Chicken Pox Vaccine Still Works After All These Years
Strongest immunity comes first year after vaccination
TUESDAY, Feb. 17, 2004 (HealthDayNews) -- The chicken pox vaccine still provides protection after eight years, although immunity to the disease is strongest during the first year, new research shows.
A study in the Feb. 18 issue of the Journal of the American Medical Association, by Yale University researchers, finds the chicken pox (varicella) vaccine was 97 percent effective during the first year after immunization. Overall, the vaccine was 87 percent effective. And in those cases in which the vaccine didn't provide complete immunity, the resulting chicken pox infections generally were mild and without complications.

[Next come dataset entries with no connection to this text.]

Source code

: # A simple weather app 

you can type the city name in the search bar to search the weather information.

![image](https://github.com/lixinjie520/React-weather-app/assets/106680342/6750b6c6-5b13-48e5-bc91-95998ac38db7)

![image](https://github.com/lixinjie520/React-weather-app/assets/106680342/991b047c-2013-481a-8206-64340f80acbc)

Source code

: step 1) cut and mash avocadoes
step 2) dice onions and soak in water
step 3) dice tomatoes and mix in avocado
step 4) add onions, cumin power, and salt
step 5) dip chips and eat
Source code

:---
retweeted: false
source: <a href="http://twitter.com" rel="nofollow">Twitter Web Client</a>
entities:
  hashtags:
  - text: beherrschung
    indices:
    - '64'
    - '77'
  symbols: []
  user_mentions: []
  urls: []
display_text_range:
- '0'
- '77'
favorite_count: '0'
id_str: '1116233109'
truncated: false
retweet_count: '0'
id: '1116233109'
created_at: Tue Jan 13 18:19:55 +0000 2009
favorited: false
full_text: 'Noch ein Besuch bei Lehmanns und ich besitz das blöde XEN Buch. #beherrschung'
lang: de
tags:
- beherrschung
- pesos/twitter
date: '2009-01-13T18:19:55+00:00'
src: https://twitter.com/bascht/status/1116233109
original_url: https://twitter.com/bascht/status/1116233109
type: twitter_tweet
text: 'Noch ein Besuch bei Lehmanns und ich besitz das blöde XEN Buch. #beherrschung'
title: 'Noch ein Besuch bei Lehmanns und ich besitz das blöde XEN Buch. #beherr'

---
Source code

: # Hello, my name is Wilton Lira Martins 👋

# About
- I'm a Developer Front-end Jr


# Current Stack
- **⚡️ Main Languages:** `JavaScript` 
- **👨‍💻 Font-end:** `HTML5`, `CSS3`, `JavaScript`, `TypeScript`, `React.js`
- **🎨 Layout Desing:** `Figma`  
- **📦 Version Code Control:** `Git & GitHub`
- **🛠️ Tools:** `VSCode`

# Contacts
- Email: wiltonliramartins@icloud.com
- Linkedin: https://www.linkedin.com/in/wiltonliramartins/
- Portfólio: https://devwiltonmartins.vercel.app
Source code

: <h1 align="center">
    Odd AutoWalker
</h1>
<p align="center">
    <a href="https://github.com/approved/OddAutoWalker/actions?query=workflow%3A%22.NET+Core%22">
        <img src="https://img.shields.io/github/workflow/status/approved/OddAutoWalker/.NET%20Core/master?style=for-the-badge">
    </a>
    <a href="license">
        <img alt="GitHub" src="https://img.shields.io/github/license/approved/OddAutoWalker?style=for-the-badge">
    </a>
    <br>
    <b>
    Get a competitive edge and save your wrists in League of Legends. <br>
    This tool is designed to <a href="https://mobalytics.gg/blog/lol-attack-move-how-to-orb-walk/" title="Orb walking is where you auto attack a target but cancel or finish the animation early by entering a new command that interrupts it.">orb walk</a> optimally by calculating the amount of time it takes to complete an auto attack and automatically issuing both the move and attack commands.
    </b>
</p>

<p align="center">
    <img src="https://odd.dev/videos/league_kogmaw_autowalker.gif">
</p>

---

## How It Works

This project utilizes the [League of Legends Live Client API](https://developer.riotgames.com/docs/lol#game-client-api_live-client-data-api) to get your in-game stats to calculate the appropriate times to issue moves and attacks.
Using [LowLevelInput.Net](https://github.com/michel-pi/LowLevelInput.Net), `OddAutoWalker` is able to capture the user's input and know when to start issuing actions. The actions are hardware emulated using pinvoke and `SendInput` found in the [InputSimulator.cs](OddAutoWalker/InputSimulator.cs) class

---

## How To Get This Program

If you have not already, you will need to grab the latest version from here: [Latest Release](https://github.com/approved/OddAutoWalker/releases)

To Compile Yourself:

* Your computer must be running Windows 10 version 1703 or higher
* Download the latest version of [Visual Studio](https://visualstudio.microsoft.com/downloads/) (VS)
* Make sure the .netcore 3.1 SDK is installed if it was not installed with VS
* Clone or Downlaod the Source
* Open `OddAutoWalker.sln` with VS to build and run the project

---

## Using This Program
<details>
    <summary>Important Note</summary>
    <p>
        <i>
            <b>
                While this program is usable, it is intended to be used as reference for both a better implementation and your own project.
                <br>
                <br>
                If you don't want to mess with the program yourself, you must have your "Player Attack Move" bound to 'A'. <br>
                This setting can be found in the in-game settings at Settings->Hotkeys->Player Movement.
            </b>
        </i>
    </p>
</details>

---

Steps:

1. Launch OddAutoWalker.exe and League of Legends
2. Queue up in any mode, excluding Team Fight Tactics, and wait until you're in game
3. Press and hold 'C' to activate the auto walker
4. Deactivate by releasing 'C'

"These data should be very reassuring for parents," says study co-author Dr. Marietta Vázquez, an associate research scientist in pediatric infectious disease at the Yale School of Medicine. "[The chicken pox vaccine] is safe, it works and so far it has a long effectiveness."
Vázquez recommends that researchers continue to study the long-term effectiveness of the varicella vaccine to determine if booster shots are needed by the time children become teenagers, or as adults.

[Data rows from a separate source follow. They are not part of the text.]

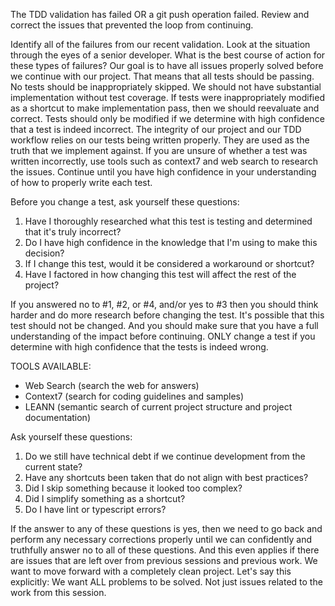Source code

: The TDD validation has failed OR a git push operation failed. Review and correct the issues that prevented the loop from continuing.

Identify all of the failures from our recent validation. Look at the situation through the eyes of a senior developer. What is the best course of action for these types of failures? Our goal is to have all issues properly solved before we continue with our project. That means that all tests should be passing. No tests should be inappropriately skipped. We should not have substantial implementation without test coverage. If tests were inappropriately modified as a shortcut to make implementation pass, then we should reevaluate and correct. Tests should only be modified if we determine with high confidence that a test is indeed incorrect. The integrity of our project and our TDD workflow relies on our tests being written properly. They are used as the truth that we implement against. If you are unsure of whether a test was written incorrectly, use tools such as context7 and web search to research the issues. Continue until you have high confidence in your understanding of how to properly write each test.

Before you change a test, ask yourself these questions:

1. Have I thoroughly researched what this test is testing and determined that it's truly incorrect?
2. Do I have high confidence in the knowledge that I'm using to make this decision?
3. If I change this test, would it be considered a workaround or shortcut?
4. Have I factored in how changing this test will affect the rest of the project?

If you answered no to #1, #2, or #4, and/or yes to #3 then you should think harder and do more research before changing the test. It's possible that this test should not be changed. And you should make sure that you have a full understanding of the impact before continuing. ONLY change a test if you determine with high confidence that the tests is indeed wrong.

TOOLS AVAILABLE:

- Web Search (search the web for answers)
- Context7 (search for coding guidelines and samples)
- LEANN (semantic search of current project structure and project documentation)

Ask yourself these questions:

1. Do we still have technical debt if we continue development from the current state?
2. Have any shortcuts been taken that do not align with best practices?
3. Did I skip something because it looked too complex?
4. Did I simplify something as a shortcut?
5. Do I have lint or typescript errors?

If the answer to any of these questions is yes, then we need to go back and perform any necessary corrections properly until we can confidently and truthfully answer no to all of these questions. And this even applies if there are issues that are left over from previous sessions and previous work. We want to move forward with a completely clean project. Let's say this explicitly: We want ALL problems to be solved. Not just issues related to the work from this session.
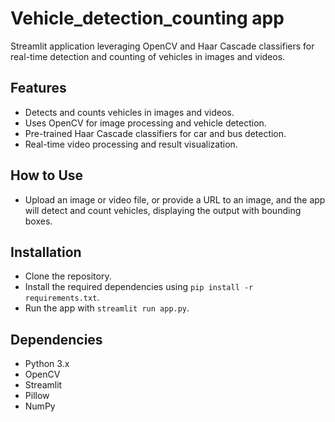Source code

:# Vehicle_detection_counting app
Streamlit application leveraging OpenCV and Haar Cascade classifiers for real-time detection and counting of vehicles in images and videos.



## Features
- Detects and counts vehicles in images and videos.
- Uses OpenCV for image processing and vehicle detection.
- Pre-trained Haar Cascade classifiers for car and bus detection.
- Real-time video processing and result visualization.

## How to Use
- Upload an image or video file, or provide a URL to an image, and the app will detect and count vehicles, displaying the output with bounding boxes.

## Installation
- Clone the repository.
- Install the required dependencies using `pip install -r requirements.txt`.
- Run the app with `streamlit run app.py`.

## Dependencies
- Python 3.x
- OpenCV
- Streamlit
- Pillow
- NumPy

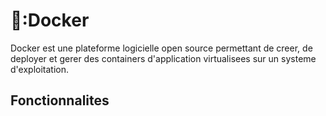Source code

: # 🐳:Docker 

Docker est une plateforme logicielle open source permettant de creer, de deployer et gerer des containers d'application virtualisees  sur un systeme d'exploitation.

## Fonctionnalites 
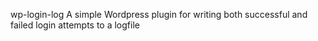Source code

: wp-login-log
A simple Wordpress plugin for writing both successful and failed login attempts to a logfile
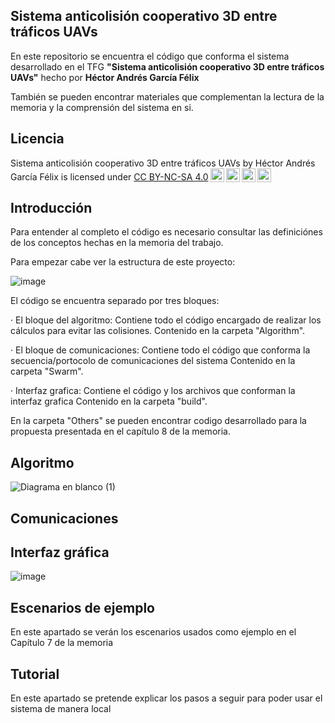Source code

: ## Sistema anticolisión cooperativo 3D entre tráficos UAVs

En este repositorio se encuentra el código que conforma el sistema desarrollado en el TFG **"Sistema anticolisión cooperativo 3D entre tráficos UAVs"** 
hecho por **Héctor Andrés García Félix**

También se pueden encontrar materiales que complementan la lectura de la memoria y la comprensión del sistema en si.

## Licencia
<p xmlns:cc="http://creativecommons.org/ns#" xmlns:dct="http://purl.org/dc/terms/"><span property="dct:title">Sistema anticolisión cooperativo 3D entre tráficos UAVs</span> by <span property="cc:attributionName">Héctor Andrés García Félix</span> is licensed under <a href="http://creativecommons.org/licenses/by-nc-sa/4.0/?ref=chooser-v1" target="_blank" rel="license noopener noreferrer" style="display:inline-block;">CC BY-NC-SA 4.0<img style="height:22px!important;margin-left:3px;vertical-align:text-bottom;" src="https://mirrors.creativecommons.org/presskit/icons/cc.svg?ref=chooser-v1"><img style="height:22px!important;margin-left:3px;vertical-align:text-bottom;" src="https://mirrors.creativecommons.org/presskit/icons/by.svg?ref=chooser-v1"><img style="height:22px!important;margin-left:3px;vertical-align:text-bottom;" src="https://mirrors.creativecommons.org/presskit/icons/nc.svg?ref=chooser-v1"><img style="height:22px!important;margin-left:3px;vertical-align:text-bottom;" src="https://mirrors.creativecommons.org/presskit/icons/sa.svg?ref=chooser-v1"></a></p>


## Introducción
Para entender al completo el código es necesario consultar las definiciónes de los conceptos hechas en la memoria del trabajo.

Para empezar cabe ver la estructura de este proyecto:

![image](https://github.com/Hector8AeroInge/TFG_Hector_Andres_Garcia_Felix/assets/114103584/6487752d-c8e2-4c7b-87d2-d271eb627ef8)

El código se encuentra separado por tres bloques:

· El bloque del algoritmo: Contiene todo el código encargado de realizar los cálculos para evitar las colisiones. Contenido en la carpeta "Algorithm".

· El bloque de comunicaciones: Contiene todo el código que conforma la secuencia/portocolo de comunicaciones del sistema Contenido en la carpeta "Swarm".

· Interfaz grafica: Contiene el código y los archivos que conforman la interfaz grafica Contenido en la carpeta "build".

En la carpeta "Others" se pueden encontrar codigo desarrollado para la propuesta presentada en el capítulo 8 de la memoria.

## Algoritmo

![Diagrama en blanco (1)](https://github.com/Hector8AeroInge/TFG_Hector_Andres_Garcia_Felix/assets/114103584/bfedc670-7408-408b-a49a-6ce2244bd83d)

## Comunicaciones

## Interfaz gráfica

![image](https://github.com/Hector8AeroInge/TFG_Hector_Andres_Garcia_Felix/assets/114103584/82213f1b-aae8-415d-b491-3404d13433fd)





## Escenarios de ejemplo
En este apartado se verán los escenarios usados como ejemplo en el Capítulo 7 de la memoria

## Tutorial
En este apartado se pretende explicar los pasos a seguir para poder usar el sistema de manera local
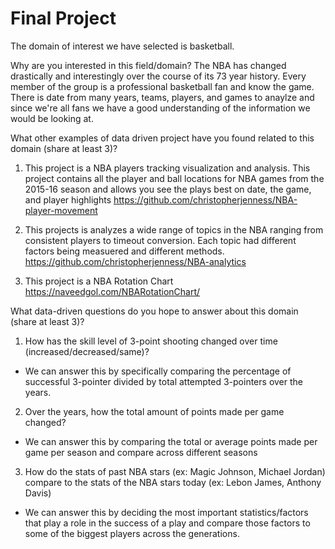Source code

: # Final Project
The domain of interest we have selected is basketball.

Why are you interested in this field/domain?
  The NBA has changed drastically and interestingly over the course of its 73 year history. Every member of the group is a professional basketball fan and know the game. There is date from many years, teams, players, and games to anaylze and since we're all fans we have a good understanding of the information we would be looking at. 

What other examples of data driven project have you found related to this domain (share at least 3)?
1) This project is a NBA players tracking visualization and analysis. This project contains all the player and ball locations for NBA games from the 2015-16 season and allows you see the plays best on date, the game, and player highlights
https://github.com/christopherjenness/NBA-player-movement

2) This projects is analyzes a wide range of topics in the NBA ranging from consistent players to timeout conversion. Each topic had different factors being measuered and different methods.
https://github.com/christopherjenness/NBA-analytics

3) This project is a NBA Rotation Chart
https://naveedgol.com/NBARotationChart/

What data-driven questions do you hope to answer about this domain (share at least 3)?
1) How has the skill level of 3-point shooting changed over time (increased/decreased/same)?
- We can answer this by specifically comparing the percentage of successful 3-pointer divided by total attempted 3-pointers over the years.  
2) Over the years, how the total amount of points made per game changed?
- We can answer this by comparing the total or average points made per game per season and compare across different seasons
3) How do the stats of past NBA stars (ex: Magic Johnson, Michael Jordan) compare to the stats of the NBA stars today (ex: Lebon James, Anthony Davis)
- We can answer this by deciding the most important statistics/factors that play a role in the success of a play and compare those factors to some of the biggest players across the generations.
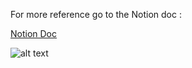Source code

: For more reference go to the Notion doc : 

[Notion Doc](https://stirring-burrito-51e.notion.site/Bootsector-1c68c27f6ef280b48757d1541bfa63ac)


![alt text](https://www.canva.com/design/DAGjrpc6bLA/y14EAEQi3x45Bp4p1_0MzA/view?embed)
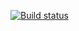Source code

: [![Build status](https://ci.appveyor.com/api/projects/status/entxntal10sv315x?svg=true)](https://ci.appveyor.com/project/Solomakhin-Anton/homeweorkci)
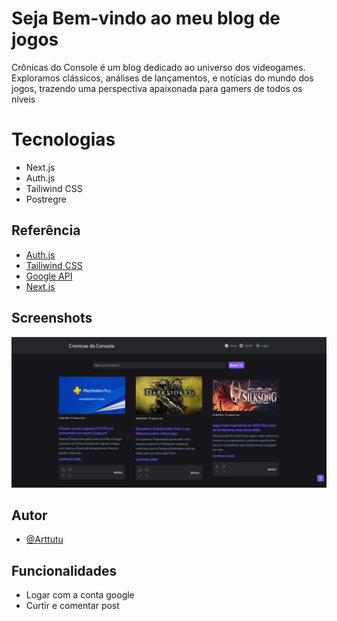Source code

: 
# Seja Bem-vindo ao meu blog de jogos

Crônicas do Console é um blog dedicado ao universo dos videogames. Exploramos clássicos, análises de lançamentos, e notícias do mundo dos jogos, trazendo uma perspectiva apaixonada para gamers de todos os níveis

# Tecnologias

* Next.js 
* Auth.js
* Tailiwind CSS
* Postregre



## Referência

 - [Auth.js](https://authjs.dev/)
 - [Tailiwind CSS](https://tailwindcss.com/)
 - [Google API](https://console.cloud.google.com/apis/library)
 - [Next.js](https://nextjs.org/)


## Screenshots

![App Screenshot](https://github.com/Arttutu/cronicas-do-console/blob/main/cronicas.png?raw=true)


## Autor

- [@Arttutu](https://github.com/Arttutu)


## Funcionalidades

- Logar com a conta google
- Curtir e comentar post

The varicella vaccine was approved for use in 1995, and medical experts recommend that all healthy children be immunized between 12 and 18 months of age. Although chicken pox often isn't a serious disease, it can cause complications, such as pneumonia or even death.
Vázquez and her colleagues compared 339 children who had chicken pox with almost 700 children of the same ages who did not develop the disease. The children were selected from 20 different pediatric practices across Connecticut. Most of the children were white, and the group was about evenly divided between boys and girls. The average age of the children was 6, and most had been vaccinated when they were older than 15 months, the study reports.
Almost 125 of the children who had chicken pox had been vaccinated for the disease, whereas 470 of those without the disease had been vaccinated.
Effectiveness of the vaccine ranged from 97 percent immunity during the first year, to 86 percent effectiveness the second year and 81 percent by seven to eight years after vaccination, the study says.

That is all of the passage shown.